Filter the listing below down to the lines containing the word "referred".

>>>

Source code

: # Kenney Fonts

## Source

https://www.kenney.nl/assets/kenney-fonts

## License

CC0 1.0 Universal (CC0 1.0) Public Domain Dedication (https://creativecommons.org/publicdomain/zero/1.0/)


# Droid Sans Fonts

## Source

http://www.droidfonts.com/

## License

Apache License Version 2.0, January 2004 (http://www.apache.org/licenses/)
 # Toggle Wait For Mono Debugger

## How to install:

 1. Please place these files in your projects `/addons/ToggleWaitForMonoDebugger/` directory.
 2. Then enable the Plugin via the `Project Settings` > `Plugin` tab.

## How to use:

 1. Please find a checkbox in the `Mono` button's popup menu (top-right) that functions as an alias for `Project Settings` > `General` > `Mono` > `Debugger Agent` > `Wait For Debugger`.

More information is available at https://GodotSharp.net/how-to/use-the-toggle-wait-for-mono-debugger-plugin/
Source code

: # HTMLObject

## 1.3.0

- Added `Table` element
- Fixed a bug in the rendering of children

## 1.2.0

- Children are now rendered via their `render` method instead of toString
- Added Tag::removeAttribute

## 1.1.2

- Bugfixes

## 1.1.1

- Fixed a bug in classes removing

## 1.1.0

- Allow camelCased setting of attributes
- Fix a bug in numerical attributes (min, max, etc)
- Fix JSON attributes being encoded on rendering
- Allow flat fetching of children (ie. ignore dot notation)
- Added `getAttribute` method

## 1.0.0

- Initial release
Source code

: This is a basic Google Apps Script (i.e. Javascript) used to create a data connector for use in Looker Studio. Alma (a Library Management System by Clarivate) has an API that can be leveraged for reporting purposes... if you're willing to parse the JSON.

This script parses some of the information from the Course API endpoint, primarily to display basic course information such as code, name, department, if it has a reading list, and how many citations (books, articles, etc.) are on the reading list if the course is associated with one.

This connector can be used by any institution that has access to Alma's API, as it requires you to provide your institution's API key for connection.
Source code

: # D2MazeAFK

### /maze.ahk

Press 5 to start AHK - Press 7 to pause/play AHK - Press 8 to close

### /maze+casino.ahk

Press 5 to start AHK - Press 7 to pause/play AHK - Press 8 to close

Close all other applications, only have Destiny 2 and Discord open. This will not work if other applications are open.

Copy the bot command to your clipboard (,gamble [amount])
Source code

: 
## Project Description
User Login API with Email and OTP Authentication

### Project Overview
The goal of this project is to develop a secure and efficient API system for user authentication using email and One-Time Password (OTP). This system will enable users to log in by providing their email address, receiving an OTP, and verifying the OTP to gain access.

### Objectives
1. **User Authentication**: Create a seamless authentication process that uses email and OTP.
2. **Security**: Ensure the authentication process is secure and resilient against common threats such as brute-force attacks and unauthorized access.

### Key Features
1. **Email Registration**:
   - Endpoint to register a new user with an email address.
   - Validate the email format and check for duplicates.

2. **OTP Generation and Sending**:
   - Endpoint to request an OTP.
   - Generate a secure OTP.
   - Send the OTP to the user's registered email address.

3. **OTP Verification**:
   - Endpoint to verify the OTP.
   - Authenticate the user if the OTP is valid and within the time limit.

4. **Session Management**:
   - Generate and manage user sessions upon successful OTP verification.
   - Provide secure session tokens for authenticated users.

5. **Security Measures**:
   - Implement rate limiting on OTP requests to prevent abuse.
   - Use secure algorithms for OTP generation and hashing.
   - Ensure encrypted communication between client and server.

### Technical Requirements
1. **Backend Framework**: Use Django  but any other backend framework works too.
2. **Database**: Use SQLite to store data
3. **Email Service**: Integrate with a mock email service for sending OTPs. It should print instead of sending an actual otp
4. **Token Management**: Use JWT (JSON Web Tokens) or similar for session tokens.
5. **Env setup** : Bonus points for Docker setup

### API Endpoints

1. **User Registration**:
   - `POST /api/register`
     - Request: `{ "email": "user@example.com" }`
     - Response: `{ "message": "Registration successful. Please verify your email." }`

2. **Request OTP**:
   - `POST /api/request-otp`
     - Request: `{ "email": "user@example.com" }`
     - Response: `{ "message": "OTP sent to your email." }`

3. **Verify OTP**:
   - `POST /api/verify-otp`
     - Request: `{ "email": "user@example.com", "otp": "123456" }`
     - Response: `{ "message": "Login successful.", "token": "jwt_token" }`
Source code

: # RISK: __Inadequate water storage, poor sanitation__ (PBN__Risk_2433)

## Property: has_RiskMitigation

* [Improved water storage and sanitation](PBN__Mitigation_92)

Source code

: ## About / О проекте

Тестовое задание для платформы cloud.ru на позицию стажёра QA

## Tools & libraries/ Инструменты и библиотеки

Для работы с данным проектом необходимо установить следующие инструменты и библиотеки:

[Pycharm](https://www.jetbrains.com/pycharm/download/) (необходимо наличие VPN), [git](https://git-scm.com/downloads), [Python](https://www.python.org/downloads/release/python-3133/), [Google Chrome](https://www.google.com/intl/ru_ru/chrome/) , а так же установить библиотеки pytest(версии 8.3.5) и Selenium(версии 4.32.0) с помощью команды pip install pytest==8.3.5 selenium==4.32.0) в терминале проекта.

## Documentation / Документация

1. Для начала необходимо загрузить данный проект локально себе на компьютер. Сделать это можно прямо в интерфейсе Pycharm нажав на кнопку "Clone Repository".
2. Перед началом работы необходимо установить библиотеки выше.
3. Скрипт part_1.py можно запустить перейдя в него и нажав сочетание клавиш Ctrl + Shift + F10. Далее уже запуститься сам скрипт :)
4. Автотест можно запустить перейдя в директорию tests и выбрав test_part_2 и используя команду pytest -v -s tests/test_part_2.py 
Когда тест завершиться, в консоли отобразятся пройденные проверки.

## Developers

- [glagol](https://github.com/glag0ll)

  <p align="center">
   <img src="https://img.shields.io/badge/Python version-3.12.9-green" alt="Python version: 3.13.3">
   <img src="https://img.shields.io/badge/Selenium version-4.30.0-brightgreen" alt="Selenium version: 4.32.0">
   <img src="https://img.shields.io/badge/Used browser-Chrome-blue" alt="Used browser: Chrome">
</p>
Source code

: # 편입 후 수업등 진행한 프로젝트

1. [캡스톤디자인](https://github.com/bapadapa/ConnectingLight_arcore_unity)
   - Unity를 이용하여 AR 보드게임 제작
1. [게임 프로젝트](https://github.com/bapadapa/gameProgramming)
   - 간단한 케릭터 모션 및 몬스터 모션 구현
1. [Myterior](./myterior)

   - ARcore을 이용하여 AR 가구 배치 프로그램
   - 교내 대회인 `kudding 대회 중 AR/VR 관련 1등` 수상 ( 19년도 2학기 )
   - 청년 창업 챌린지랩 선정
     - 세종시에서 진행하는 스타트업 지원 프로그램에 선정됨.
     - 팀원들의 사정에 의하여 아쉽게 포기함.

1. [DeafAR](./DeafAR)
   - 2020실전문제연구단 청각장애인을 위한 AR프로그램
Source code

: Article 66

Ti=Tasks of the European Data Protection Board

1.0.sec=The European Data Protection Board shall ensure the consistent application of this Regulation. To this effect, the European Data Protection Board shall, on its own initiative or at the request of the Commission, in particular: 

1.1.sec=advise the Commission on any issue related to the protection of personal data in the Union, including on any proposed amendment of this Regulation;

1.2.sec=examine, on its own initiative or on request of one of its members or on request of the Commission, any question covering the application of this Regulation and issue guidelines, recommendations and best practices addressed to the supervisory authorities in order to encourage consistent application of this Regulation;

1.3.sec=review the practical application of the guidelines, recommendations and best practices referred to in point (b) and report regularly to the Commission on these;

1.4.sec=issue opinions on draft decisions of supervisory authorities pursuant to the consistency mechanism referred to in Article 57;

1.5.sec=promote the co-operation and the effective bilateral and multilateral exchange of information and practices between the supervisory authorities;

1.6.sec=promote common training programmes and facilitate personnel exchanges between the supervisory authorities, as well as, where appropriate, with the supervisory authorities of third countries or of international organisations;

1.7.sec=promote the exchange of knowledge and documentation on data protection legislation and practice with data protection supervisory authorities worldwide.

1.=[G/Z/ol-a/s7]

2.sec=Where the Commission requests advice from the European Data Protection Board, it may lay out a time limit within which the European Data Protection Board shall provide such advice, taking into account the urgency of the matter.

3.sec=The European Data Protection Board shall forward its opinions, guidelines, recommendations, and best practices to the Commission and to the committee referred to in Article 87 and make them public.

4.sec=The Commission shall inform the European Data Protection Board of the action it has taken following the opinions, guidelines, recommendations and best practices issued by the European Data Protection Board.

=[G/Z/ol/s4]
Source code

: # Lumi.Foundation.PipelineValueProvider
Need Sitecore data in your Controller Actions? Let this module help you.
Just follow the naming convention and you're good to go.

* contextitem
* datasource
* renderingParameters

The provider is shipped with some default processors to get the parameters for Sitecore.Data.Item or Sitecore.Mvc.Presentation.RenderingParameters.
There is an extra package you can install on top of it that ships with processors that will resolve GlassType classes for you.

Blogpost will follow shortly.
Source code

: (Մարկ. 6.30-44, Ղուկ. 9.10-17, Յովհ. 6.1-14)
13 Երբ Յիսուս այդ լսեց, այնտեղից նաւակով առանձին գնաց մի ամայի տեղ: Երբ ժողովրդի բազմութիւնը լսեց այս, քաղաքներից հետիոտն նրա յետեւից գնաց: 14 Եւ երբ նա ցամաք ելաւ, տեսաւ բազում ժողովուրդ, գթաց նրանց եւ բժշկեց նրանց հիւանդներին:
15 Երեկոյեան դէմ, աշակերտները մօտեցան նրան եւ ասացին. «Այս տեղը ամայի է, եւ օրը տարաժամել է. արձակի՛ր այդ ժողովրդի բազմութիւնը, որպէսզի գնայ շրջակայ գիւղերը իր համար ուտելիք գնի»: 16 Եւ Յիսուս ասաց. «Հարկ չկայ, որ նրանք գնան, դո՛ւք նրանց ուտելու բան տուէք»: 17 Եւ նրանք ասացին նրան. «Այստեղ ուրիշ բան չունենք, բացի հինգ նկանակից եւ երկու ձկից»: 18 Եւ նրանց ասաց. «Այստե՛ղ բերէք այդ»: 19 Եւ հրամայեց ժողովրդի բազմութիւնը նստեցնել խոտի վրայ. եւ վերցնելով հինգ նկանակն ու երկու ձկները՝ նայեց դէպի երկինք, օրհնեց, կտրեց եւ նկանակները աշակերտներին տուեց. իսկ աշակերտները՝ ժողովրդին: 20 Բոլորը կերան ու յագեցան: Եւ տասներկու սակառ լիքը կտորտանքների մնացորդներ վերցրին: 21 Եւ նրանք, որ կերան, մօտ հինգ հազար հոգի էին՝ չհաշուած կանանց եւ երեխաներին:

<<<

(ANSWER BOX)
1.3.sec=review the practical application of the guidelines, recommendations and best practices referred to in point (b) and report regularly to the Commission on these;
1.4.sec=issue opinions on draft decisions of supervisory authorities pursuant to the consistency mechanism referred to in Article 57;
3.sec=The European Data Protection Board shall forward its opinions, guidelines, recommendations, and best practices to the Commission and to the committee referred to in Article 87 and make them public.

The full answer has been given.